Trial results for a Phase 1/2 study (NCT04418661) investigating adagrasib in combination with vociprotafib for advanced malignancies were posted on ClinicalTrials.gov on 2025-04-20. The study, which also included pembrolizumab in other arms, was officially terminated, with safety and tolerability data now available.
Background
The study, titled "Safety and Efficacy Study of Vociprotafib (SAR442720) in Combination With Other Agents in Advanced Malignancies," explored the safety and efficacy of vociprotafib in combination with other agents. Specifically, adagrasib was investigated in combination with vociprotafib in participants with KRAS G12C NSCLC in Part 3A of the study, while pembrolizumab was combined with vociprotafib in other parts for advanced solid tumors.
Trial design
The Phase 1/2 study (NCT04418661) was designed as a safety and efficacy study. It enrolled 65 participants with metastatic neoplasm. The trial was officially terminated. The study's objectives included characterizing the safety and tolerability of vociprotafib in combination with pembrolizumab in advanced solid tumors, defining the Maximum Tolerated Dose (MTD) and Recommended Phase 2 Dose (RP2D) for this combination, and determining its anti-tumor activity. For Part 3A, the objectives were to define the MTD and RP2D for the combination of vociprotafib and adagrasib in participants with KRAS G12C NSCLC and to characterize its safety and tolerability.
Key results
The trial results focused on safety, tolerability, and preliminary efficacy across different combination arms:
- For "Number of Participants With Treatment-Emergent Adverse Events (TEAEs) and Treatment-Emergent Serious Adverse Events (TESAEs)" in Part 1:
- In the SAR442720 140mg BIW + Pembrolizumab group, 4 participants experienced TEAEs and 0 participants experienced TESAEs.
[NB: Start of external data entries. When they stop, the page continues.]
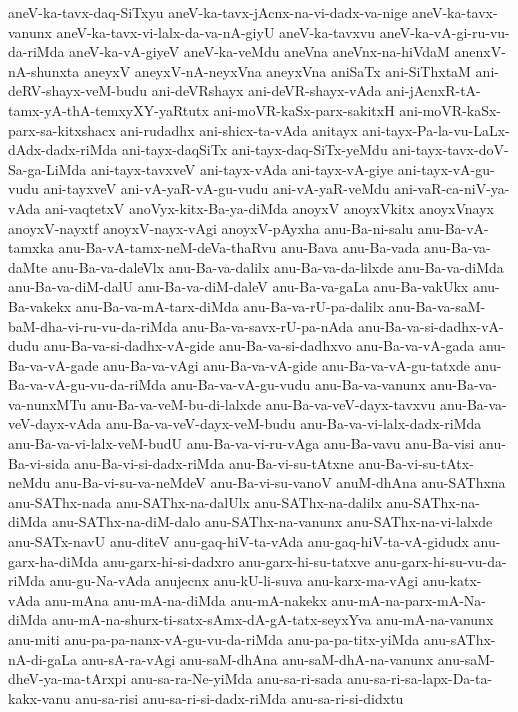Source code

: {aneV-ka-tavx-daq-SiTxyu
aneV-ka-tavx-jAcnx-na-vi-dadx-va-nige
aneV-ka-tavx-vanunx
aneV-ka-tavx-vi-lalx-da-va-nA-giyU
aneV-ka-tavxvu
aneV-ka-vA-gi-ru-vu-da-riMda
aneV-ka-vA-giyeV
aneV-ka-veMdu
aneVna
aneVnx-na-hiVdaM
anenxV-nA-shunxta
aneyxV
aneyxV-nA-neyxVna
aneyxVna
aniSaTx
ani-SiThxtaM
ani-deRV-shayx-veM-budu
ani-deVRshayx
ani-deVR-shayx-vAda
ani-jAcnxR-tA-tamx-yA-thA-temxyXY-yaRtutx
ani-moVR-kaSx-parx-sakitxH
ani-moVR-kaSx-parx-sa-kitxshacx
ani-rudadhx
ani-shicx-ta-vAda
anitayx
ani-tayx-Pa-la-vu-LaLx-dAdx-dadx-riMda
ani-tayx-daqSiTx
ani-tayx-daq-SiTx-yeMdu
ani-tayx-tavx-doV-Sa-ga-LiMda
ani-tayx-tavxveV
ani-tayx-vAda
ani-tayx-vA-giye
ani-tayx-vA-gu-vudu
ani-tayxveV
ani-vA-yaR-vA-gu-vudu
ani-vA-yaR-veMdu
ani-vaR-ca-niV-ya-vAda
ani-vaqtetxV
anoVyx-kitx-Ba-ya-diMda
anoyxV
anoyxVkitx
anoyxVnayx
anoyxV-nayxtf
anoyxV-nayx-vAgi
anoyxV-pAyxha
anu-Ba-ni-salu
anu-Ba-vA-tamxka
anu-Ba-vA-tamx-neM-deVa-thaRvu
anu-Bava
anu-Ba-vada
anu-Ba-va-daMte
anu-Ba-va-daleVlx
anu-Ba-va-dalilx
anu-Ba-va-da-lilxde
anu-Ba-va-diMda
anu-Ba-va-diM-dalU
anu-Ba-va-diM-daleV
anu-Ba-va-gaLa
anu-Ba-vakUkx
anu-Ba-vakekx
anu-Ba-va-mA-tarx-diMda
anu-Ba-va-rU-pa-dalilx
anu-Ba-va-saM-baM-dha-vi-ru-vu-da-riMda
anu-Ba-va-savx-rU-pa-nAda
anu-Ba-va-si-dadhx-vA-dudu
anu-Ba-va-si-dadhx-vA-gide
anu-Ba-va-si-dadhxvo
anu-Ba-va-vA-gada
anu-Ba-va-vA-gade
anu-Ba-va-vAgi
anu-Ba-va-vA-gide
anu-Ba-va-vA-gu-tatxde
anu-Ba-va-vA-gu-vu-da-riMda
anu-Ba-va-vA-gu-vudu
anu-Ba-va-vanunx
anu-Ba-va-va-nunxMTu
anu-Ba-va-veM-bu-di-lalxde
anu-Ba-va-veV-dayx-tavxvu
anu-Ba-va-veV-dayx-vAda
anu-Ba-va-veV-dayx-veM-budu
anu-Ba-va-vi-lalx-dadx-riMda
anu-Ba-va-vi-lalx-veM-budU
anu-Ba-va-vi-ru-vAga
anu-Ba-vavu
anu-Ba-visi
anu-Ba-vi-sida
anu-Ba-vi-si-dadx-riMda
anu-Ba-vi-su-tAtxne
anu-Ba-vi-su-tAtx-neMdu
anu-Ba-vi-su-va-neMdeV
anu-Ba-vi-su-vanoV
anuM-dhAna
anu-SAThxna
anu-SAThx-nada
anu-SAThx-na-dalUlx
anu-SAThx-na-dalilx
anu-SAThx-na-diMda
anu-SAThx-na-diM-dalo
anu-SAThx-na-vanunx
anu-SAThx-na-vi-lalxde
anu-SATx-navU
anu-diteV
anu-gaq-hiV-ta-vAda
anu-gaq-hiV-ta-vA-gidudx
anu-garx-ha-diMda
anu-garx-hi-si-dadxro
anu-garx-hi-su-tatxve
anu-garx-hi-su-vu-da-riMda
anu-gu-Na-vAda
anujecnx
anu-kU-li-suva
anu-karx-ma-vAgi
anu-katx-vAda
anu-mAna
anu-mA-na-diMda
anu-mA-nakekx
anu-mA-na-parx-mA-Na-diMda
anu-mA-na-shurx-ti-satx-sAmx-dA-gA-tatx-seyxYva
anu-mA-na-vanunx
anu-miti
anu-pa-pa-nanx-vA-gu-vu-da-riMda
anu-pa-pa-titx-yiMda
anu-sAThx-nA-di-gaLa
anu-sA-ra-vAgi
anu-saM-dhAna
anu-saM-dhA-na-vanunx
anu-saM-dheV-ya-ma-tArxpi
anu-sa-ra-Ne-yiMda
anu-sa-ri-sada
anu-sa-ri-sa-lapx-Da-ta-kakx-vanu
anu-sa-risi
anu-sa-ri-si-dadx-riMda
anu-sa-ri-si-didxtu
}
- In the SAR442720 200mg BIW + Pembrolizumab group, 13 participants experienced TEAEs and 7 participants experienced TESAEs.
- For "Number of Participants With Treatment Related Dose Limiting Toxicities (DLTs)" across Parts 1 and 3A:
- In the SAR442720 140mg BIW + Pembrolizumab group, 0 participants experienced DLTs.
- In the SAR442720 200mg BIW + Pembrolizumab group, 2 participants experienced DLTs.
- In the SAR442720 100mg BIW + Adagrasib group (Part 3A), 0 participants experienced DLTs.
- For "Percentage of Participants With Objective Response Rate (ORR)" in Part 2:
- In the SAR442720 200mg + Pembrolizumab - Cohort A1 (PDL1 TPS >=50%), the ORR was 23.1% (90% Confidence Interval).
- In the SAR442720 200mg + Pembrolizumab - Cohort A2 (PDL1 TPS 1% - 49%), the ORR was 5.3% (90% Confidence Interval).
- For "Number of Participants With Treatment-Emergent Adverse Events and Treatment-Emergent Serious Adverse Events" in Part 3A:
- In the SAR442720 100mg BIW + Adagrasib group, 1 participant experienced TEAEs and 0 participants experienced TESAEs.
- For "Plasma Concentration of SAR442720 in Combination With Pembrolizumab" in Part 4:
- The mean plasma concentration was 0 ng/mL (Standard Deviation: 0).
What this means
The termination of this Phase 1/2 study suggests that the development of these specific combinations, particularly for vociprotafib with adagrasib or pembrolizumab, did not proceed as initially planned. The posted results provide safety and tolerability data, including the incidence of treatment-emergent adverse events and dose-limiting toxicities across various arms. For the vociprotafib and pembrolizumab combination, preliminary objective response rates were observed, with 23.1% in the PDL1 TPS >=50% cohort and 5.3% in the PDL1 TPS 1%-49% cohort. However, no efficacy data was reported for the adagrasib combination arm in the key measurements, only safety and DLTs, where 0 participants experienced DLTs and 1 participant experienced TEAEs in the SAR442720 100mg BIW + Adagrasib group.
Source
The information regarding these trial results was obtained from ClinicalTrials.gov, a public database of clinical studies. The results for study NCT04418661, titled "Safety and Efficacy Study of Vociprotafib (SAR442720) in Combination With Other Agents in Advanced Malignancies," were posted on 2025-04-20 on clinicaltrials.gov.